Take the records below and print them verbatim up to and including the line that carries "devoted to the".

================

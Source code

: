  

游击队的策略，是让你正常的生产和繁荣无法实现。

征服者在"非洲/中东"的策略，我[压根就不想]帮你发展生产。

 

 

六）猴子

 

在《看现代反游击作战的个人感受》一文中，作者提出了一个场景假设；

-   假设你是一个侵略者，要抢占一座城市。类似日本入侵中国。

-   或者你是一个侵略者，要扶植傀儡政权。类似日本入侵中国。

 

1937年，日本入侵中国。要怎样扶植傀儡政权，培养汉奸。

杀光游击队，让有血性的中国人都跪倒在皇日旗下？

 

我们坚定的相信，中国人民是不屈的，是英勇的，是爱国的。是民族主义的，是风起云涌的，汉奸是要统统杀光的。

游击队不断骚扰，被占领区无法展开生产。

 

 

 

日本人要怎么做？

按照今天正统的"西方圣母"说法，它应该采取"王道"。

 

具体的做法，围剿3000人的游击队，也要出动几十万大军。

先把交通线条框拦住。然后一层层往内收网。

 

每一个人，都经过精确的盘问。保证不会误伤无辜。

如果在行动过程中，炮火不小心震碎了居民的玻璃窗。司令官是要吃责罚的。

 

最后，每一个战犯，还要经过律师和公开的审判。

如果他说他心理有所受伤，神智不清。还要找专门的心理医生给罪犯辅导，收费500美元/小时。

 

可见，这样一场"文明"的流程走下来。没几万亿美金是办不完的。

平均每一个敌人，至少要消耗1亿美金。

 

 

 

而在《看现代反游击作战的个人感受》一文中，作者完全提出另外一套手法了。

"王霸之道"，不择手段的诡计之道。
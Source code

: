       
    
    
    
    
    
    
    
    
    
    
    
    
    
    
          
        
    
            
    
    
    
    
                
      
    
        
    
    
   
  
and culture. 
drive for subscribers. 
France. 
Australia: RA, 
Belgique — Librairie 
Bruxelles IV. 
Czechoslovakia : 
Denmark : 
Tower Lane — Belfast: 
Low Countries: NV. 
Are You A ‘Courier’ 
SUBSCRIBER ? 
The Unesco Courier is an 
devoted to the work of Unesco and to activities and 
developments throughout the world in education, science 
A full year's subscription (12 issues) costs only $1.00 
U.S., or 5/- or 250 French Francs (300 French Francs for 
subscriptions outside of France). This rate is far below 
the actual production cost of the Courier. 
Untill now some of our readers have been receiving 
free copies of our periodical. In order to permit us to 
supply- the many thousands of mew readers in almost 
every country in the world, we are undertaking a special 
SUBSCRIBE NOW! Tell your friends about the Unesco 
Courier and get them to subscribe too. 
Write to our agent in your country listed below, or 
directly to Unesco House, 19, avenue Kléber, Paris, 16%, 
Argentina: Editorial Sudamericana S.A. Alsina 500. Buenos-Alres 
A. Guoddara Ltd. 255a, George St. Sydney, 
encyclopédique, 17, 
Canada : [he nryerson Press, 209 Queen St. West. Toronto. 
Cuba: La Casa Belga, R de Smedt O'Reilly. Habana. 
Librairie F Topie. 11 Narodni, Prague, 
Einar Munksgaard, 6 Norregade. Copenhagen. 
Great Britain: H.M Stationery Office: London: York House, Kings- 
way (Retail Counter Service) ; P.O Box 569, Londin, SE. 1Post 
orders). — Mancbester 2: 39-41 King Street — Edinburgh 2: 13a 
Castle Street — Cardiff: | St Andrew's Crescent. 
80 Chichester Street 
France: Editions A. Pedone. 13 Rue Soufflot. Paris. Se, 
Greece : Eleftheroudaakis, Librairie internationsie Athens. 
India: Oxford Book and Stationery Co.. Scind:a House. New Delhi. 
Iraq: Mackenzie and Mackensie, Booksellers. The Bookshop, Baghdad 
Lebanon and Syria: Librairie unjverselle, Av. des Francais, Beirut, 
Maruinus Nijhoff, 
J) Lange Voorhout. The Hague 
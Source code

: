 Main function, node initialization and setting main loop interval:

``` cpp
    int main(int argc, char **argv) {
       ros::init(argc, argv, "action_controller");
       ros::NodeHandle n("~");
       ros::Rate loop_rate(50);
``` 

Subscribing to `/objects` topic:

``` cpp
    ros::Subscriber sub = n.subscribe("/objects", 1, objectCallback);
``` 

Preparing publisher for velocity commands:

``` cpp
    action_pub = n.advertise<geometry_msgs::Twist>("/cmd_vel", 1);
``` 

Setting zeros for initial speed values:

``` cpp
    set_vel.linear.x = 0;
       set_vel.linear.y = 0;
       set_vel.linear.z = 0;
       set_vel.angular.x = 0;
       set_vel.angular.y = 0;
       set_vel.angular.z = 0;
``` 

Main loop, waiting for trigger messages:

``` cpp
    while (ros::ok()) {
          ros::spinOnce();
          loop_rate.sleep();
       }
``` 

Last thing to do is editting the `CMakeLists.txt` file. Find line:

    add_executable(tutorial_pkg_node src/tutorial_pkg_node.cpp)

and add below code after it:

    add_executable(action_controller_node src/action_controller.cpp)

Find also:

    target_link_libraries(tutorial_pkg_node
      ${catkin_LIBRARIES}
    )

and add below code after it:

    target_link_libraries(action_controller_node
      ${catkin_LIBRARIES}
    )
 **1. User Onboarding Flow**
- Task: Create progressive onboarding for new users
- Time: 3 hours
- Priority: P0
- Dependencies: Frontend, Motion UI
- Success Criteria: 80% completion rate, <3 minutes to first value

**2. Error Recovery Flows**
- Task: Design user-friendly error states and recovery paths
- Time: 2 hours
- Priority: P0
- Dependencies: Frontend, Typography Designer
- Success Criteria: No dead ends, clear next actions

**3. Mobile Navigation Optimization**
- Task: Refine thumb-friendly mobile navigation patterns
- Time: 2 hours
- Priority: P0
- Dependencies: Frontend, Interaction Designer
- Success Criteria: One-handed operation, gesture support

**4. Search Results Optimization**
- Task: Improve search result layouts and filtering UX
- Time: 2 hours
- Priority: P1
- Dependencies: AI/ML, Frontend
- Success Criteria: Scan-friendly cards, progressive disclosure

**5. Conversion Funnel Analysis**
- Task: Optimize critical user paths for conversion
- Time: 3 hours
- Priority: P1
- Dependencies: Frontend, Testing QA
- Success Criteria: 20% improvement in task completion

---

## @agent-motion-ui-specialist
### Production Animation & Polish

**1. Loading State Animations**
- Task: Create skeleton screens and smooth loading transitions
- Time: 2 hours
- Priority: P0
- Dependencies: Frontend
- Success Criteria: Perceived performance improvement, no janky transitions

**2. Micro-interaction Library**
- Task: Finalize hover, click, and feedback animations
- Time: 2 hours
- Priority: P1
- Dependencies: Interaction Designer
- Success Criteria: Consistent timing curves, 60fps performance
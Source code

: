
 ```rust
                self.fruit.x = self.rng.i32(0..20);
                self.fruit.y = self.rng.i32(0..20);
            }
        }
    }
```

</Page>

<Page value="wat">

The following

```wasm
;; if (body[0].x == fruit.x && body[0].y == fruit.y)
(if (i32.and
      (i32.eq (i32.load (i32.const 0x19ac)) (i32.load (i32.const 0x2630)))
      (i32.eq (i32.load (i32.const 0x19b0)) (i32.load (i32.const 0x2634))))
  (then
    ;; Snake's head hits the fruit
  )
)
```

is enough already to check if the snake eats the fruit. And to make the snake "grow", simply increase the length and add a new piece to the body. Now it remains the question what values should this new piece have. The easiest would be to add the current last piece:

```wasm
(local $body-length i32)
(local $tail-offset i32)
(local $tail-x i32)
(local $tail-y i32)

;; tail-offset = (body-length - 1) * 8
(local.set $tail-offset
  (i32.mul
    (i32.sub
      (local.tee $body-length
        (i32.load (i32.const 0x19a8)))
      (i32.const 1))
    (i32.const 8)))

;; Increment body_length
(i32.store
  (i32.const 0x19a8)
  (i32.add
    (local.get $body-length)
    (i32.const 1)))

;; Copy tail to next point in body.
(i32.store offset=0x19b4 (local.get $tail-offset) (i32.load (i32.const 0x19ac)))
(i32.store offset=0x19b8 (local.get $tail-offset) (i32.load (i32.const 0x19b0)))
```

================

(Result of this task):
Source code

:  

游击队的策略，是让你正常的生产和繁荣无法实现。

征服者在"非洲/中东"的策略，我[压根就不想]帮你发展生产。

 

 

六）猴子

 

在《看现代反游击作战的个人感受》一文中，作者提出了一个场景假设；

-   假设你是一个侵略者，要抢占一座城市。类似日本入侵中国。

-   或者你是一个侵略者，要扶植傀儡政权。类似日本入侵中国。

 

1937年，日本入侵中国。要怎样扶植傀儡政权，培养汉奸。

杀光游击队，让有血性的中国人都跪倒在皇日旗下？

 

我们坚定的相信，中国人民是不屈的，是英勇的，是爱国的。是民族主义的，是风起云涌的，汉奸是要统统杀光的。

游击队不断骚扰，被占领区无法展开生产。

 

 

 

日本人要怎么做？

按照今天正统的"西方圣母"说法，它应该采取"王道"。

 

具体的做法，围剿3000人的游击队，也要出动几十万大军。

先把交通线条框拦住。然后一层层往内收网。

 

每一个人，都经过精确的盘问。保证不会误伤无辜。

如果在行动过程中，炮火不小心震碎了居民的玻璃窗。司令官是要吃责罚的。

 

最后，每一个战犯，还要经过律师和公开的审判。

如果他说他心理有所受伤，神智不清。还要找专门的心理医生给罪犯辅导，收费500美元/小时。

 

可见，这样一场"文明"的流程走下来。没几万亿美金是办不完的。

平均每一个敌人，至少要消耗1亿美金。

 

 

 

而在《看现代反游击作战的个人感受》一文中，作者完全提出另外一套手法了。

"王霸之道"，不择手段的诡计之道。
Source code

:       
    
    
    
    
    
    
    
    
    
    
    
    
    
    
          
        
    
            
    
    
    
    
                
      
    
        
    
    
   
  
and culture. 
drive for subscribers. 
France. 
Australia: RA, 
Belgique — Librairie 
Bruxelles IV. 
Czechoslovakia : 
Denmark : 
Tower Lane — Belfast: 
Low Countries: NV. 
Are You A ‘Courier’ 
SUBSCRIBER ? 
The Unesco Courier is an 
devoted to the work of Unesco and to activities and 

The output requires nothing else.